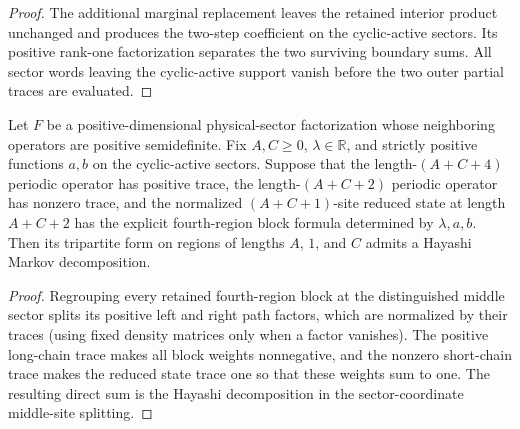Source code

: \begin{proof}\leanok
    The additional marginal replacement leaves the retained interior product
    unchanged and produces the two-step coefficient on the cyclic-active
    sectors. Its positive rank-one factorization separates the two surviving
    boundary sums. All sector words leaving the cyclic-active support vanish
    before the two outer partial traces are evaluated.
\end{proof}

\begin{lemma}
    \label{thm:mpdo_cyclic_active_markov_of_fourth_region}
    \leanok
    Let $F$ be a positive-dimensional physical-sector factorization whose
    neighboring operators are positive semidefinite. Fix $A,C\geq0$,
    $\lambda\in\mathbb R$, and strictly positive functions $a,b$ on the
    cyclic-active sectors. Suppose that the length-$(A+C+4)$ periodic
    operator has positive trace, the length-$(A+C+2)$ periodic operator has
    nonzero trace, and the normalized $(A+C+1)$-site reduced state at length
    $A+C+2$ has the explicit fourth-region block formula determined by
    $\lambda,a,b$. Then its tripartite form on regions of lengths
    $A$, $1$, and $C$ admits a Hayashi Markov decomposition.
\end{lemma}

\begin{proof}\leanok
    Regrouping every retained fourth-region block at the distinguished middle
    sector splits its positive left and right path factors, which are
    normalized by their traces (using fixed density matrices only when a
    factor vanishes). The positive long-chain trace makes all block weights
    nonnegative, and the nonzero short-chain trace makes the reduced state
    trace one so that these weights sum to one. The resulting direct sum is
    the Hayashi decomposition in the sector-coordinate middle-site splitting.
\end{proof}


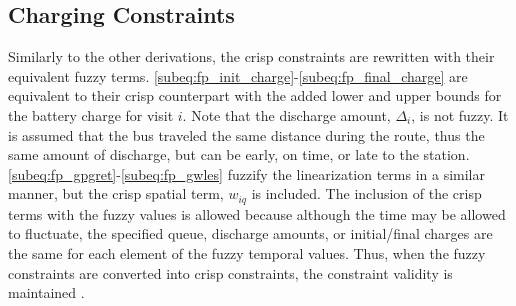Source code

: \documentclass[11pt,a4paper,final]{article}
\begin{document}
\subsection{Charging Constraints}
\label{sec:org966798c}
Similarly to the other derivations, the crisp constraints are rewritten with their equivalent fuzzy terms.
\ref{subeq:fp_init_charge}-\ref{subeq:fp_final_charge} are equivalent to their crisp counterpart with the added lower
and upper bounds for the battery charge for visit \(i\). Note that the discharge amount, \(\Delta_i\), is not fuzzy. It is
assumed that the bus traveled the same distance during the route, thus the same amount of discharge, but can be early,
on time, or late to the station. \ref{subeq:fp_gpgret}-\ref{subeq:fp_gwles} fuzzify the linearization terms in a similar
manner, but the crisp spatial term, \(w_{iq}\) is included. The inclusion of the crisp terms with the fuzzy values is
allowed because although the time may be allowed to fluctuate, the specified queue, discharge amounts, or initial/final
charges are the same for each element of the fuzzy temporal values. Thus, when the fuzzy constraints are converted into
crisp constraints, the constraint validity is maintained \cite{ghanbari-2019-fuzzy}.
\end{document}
========
ABOUT THIS EXERCISE – All lines in the records above with "begin" need to be found and copied.

RESPONSE –
: \begin{proof}\leanok
\begin{lemma}
\begin{proof}\leanok
\begin{document}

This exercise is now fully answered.